Related ethnic groups
- Indo European language and Kinnaraya

= Rodiya =

Caste of the Sinhalese people of Sri Lanka

Rodi or Rodiya (lit., filth) are an untouchable social group or caste amongst the Sinhalese people of Sri Lanka. Their status was very similar to all the Untouchable castes of India with segregated communities, ritualised begging, economically weakest section of the society.

== Status ==
Accounts from the colonial period depict the social position and life experiences of the Rodiyas.

Rodiyas were not permitted to cross a ferry, to draw water at a well, to enter a village, to till land, or learn a trade, as no recognised caste could deal or hold intercourse with a Rodiya [...] They were forced to subsist on alms or such gifts as they might receive for protecting the fields from wild beasts or burying the carcasses of dead cattle; but they were not allowed to come within a fenced field even to beg [...] They were prohibited from wearing a cloth on their heads, and neither men nor women were allowed to cover their bodies above the waist or below the knee. If benighted they dare not lie down in a shed appropriated to other travellers, but hid themselves in caves or deserted watch-huts. Though nominally Buddhists, they were not allowed to go into a temple, and could only pray "standing afar off".

== History ==
The various stories on the origin of the Rodi caste are contradictory and therefore far from certain.

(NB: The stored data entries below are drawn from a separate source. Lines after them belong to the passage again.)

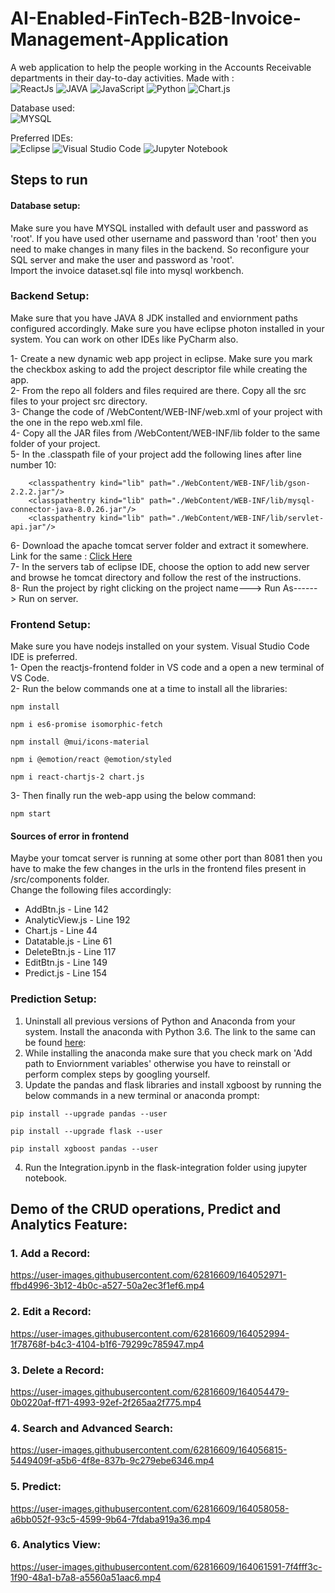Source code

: # AI-Enabled-FinTech-B2B-Invoice-Management-Application
A web application to help the people working in the Accounts Receivable departments in their day-to-day activities. Made with :<br>
![ReactJs](https://img.shields.io/badge/-ReactJs-61DAFB?logo=react&logoColor=white&style=for-the-badge)
![JAVA](https://img.shields.io/badge/Java-ED8B00?style=for-the-badge&logo=java&logoColor=white)
![JavaScript](https://img.shields.io/badge/javascript-%23323330.svg?style=for-the-badge&logo=javascript&logoColor=%23F7DF1E)
![Python](https://img.shields.io/badge/python-3670A0?style=for-the-badge&logo=python&logoColor=ffdd54)
![Chart.js](https://img.shields.io/badge/chart.js-F5788D.svg?style=for-the-badge&logo=chart.js&logoColor=white)



Database used:<br>
![MYSQL](https://img.shields.io/badge/mysql-%2300f.svg?style=for-the-badge&logo=mysql&logoColor=white)

Preferred IDEs:<br>
![Eclipse](https://img.shields.io/badge/Eclipse-FE7A16.svg?style=for-the-badge&logo=Eclipse&logoColor=white)
![Visual Studio Code](https://img.shields.io/badge/Visual%20Studio%20Code-0078d7.svg?style=for-the-badge&logo=visual-studio-code&logoColor=white)
![Jupyter Notebook](https://img.shields.io/badge/jupyter-%23FA0F00.svg?style=for-the-badge&logo=jupyter&logoColor=white)

## Steps to run
#### Database setup: <br>
Make sure you have MYSQL installed with default user and password as 'root'. If you have used other username and password than 'root' then you need to make changes in many files in the backend.
So reconfigure your SQL server and make the user and password as 'root'. <br>
Import the invoice dataset.sql file into mysql workbench.

### Backend Setup: <br>
Make sure that you have JAVA 8 JDK installed and enviornment paths configured accordingly. Make sure you have eclipse photon installed in your system. You can work on other IDEs like PyCharm also.

1- Create a new dynamic web app project in eclipse. Make sure you mark the checkbox asking to add the project descriptor file while creating the app.<br>
2- From the repo all folders and files required are there. Copy all the src files to your project src directory.<br>
3- Change the code of /WebContent/WEB-INF/web.xml of your project with the one in the repo web.xml file.<br>
4- Copy all the JAR files from /WebContent/WEB-INF/lib folder to the same folder of your project.<br>
5- In the .classpath file of your project add the following lines after line number 10:
```
	<classpathentry kind="lib" path="./WebContent/WEB-INF/lib/gson-2.2.2.jar"/>
	<classpathentry kind="lib" path="./WebContent/WEB-INF/lib/mysql-connector-java-8.0.26.jar"/>
	<classpathentry kind="lib" path="./WebContent/WEB-INF/lib/servlet-api.jar"/>
```
6- Download the apache tomcat server folder and extract it somewhere. Link for the same : [Click Here](https://dlcdn.apache.org/tomcat/tomcat-9/v9.0.62/bin/apache-tomcat-9.0.62.zip) <br>
7- In the servers tab of eclipse IDE, choose the option to add new server and browse he tomcat directory and follow the rest of the instructions. <br>
8- Run the project by right clicking on the project name---> Run As------> Run on server.

### Frontend Setup: <br>
Make sure you have nodejs installed on your system. Visual Studio Code IDE is preferred.<br>
1- Open the reactjs-frontend folder in VS code and a open a new terminal of VS Code.<br>
2- Run the below commands one at a time to install all the libraries:
```
npm install

npm i es6-promise isomorphic-fetch

npm install @mui/icons-material

npm i @emotion/react @emotion/styled

npm i react-chartjs-2 chart.js
```

3- Then finally run the web-app using the below command:
```
npm start
```
#### Sources of error in frontend
Maybe your tomcat server is running at some other port than 8081 then you have to make the few changes in the urls in the frontend files present in /src/components folder.<br>
Change the following files accordingly:
<ul>
  <li>AddBtn.js - Line 142 </li>
  <li>AnalyticView.js - Line 192</li>
  <li>Chart.js - Line 44</li>
  <li>Datatable.js - Line 61</li>
  <li>DeleteBtn.js - Line 117</li>
  <li>EditBtn.js - Line 149</li>
  <li>Predict.js - Line 154</li>
</ul>

### Prediction Setup: <br>
1. Uninstall all previous versions of Python and Anaconda from your system. Install the anaconda with Python 3.6. The link to the same can be found [here](https://repo.anaconda.com/archive/Anaconda3-5.2.0-Windows-x86_64.exe):<br>
2. While installing the anaconda make sure that you check mark on 'Add path to Enviornment variables' otherwise you have to reinstall or perform complex steps by googling yourself.<br>
3. Update the pandas and flask libraries and install xgboost by running the below commands in a new terminal or anaconda prompt:
```
pip install --upgrade pandas --user

pip install --upgrade flask --user

pip install xgboost pandas --user
```
4. Run the Integration.ipynb in the flask-integration folder using jupyter notebook.


## Demo of the CRUD operations, Predict and Analytics Feature: <br>

### 1. Add a Record:<br>
https://user-images.githubusercontent.com/62816609/164052971-ffbd4996-3b12-4b0c-a527-50a2ec3f1ef6.mp4

### 2. Edit a Record:<br>
https://user-images.githubusercontent.com/62816609/164052994-1f78768f-b4c3-4104-b1f6-79299c785947.mp4

### 3. Delete a Record:<br>
https://user-images.githubusercontent.com/62816609/164054479-0b0220af-ff71-4993-92ef-2f265aa2f775.mp4

### 4. Search and Advanced Search:<br>
https://user-images.githubusercontent.com/62816609/164056815-5449409f-a5b6-4f8e-837b-9c279ebe6346.mp4

### 5. Predict:<br>
https://user-images.githubusercontent.com/62816609/164058058-a6bb052f-93c5-4599-9b64-7fdaba919a36.mp4

### 6. Analytics View:<br>
https://user-images.githubusercontent.com/62816609/164061591-7f4fff3c-1f90-48a1-b7a8-a5560a51aac6.mp4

Rodis have their own mythical stories about their origin (Princess Ratnavalli story) have been passed down orally by their generations. They were considered so untouchable that the Sinhalese royal law prescribed the punishment to banish the worst offenders and convicts to the Rodiya community which was considered a punishment worse than the capital punishment, i.e. the daughter of King Parakramabahu named Ratnavalli (also known as Navaratna Valli) secretly conniving with a Rodiya caste butcher (who was supplying venison to the royal court) shared a taste for human flesh (cannibalism). This was later found out by the king and enraged by her serious offense, the King banished her to the Rodiya community, offering her as the bride to that same butcher. Some of these stories are found in published documents as well. Rodis were considered to be purely a low caste group. According to Kandyan law, the worst punishment for high caste nobles was exiling them to the Rodi caste. Robert Knox (sailor) and Hugh Nevill are two of the prominent writers who have mentioned the Rodi Caste in their writings. Although these folklore tales do not provide many facts about the origins of the Rodi, they trace a connection between the daughter of King Parakramabahu and a butcher.

== Modern times ==
The British Government in London recalled from the service the British Colonial Governor Sir Thomas Maitland (British Army officer) perhaps because of a rumored relationship with a Ceylonese untouchable Rodiya Caste (though normally said to be Sinhalese) dancing girl named Lovina Alfonso. Rodiya people were heavily involved in Sri Lankan independence from British colonization.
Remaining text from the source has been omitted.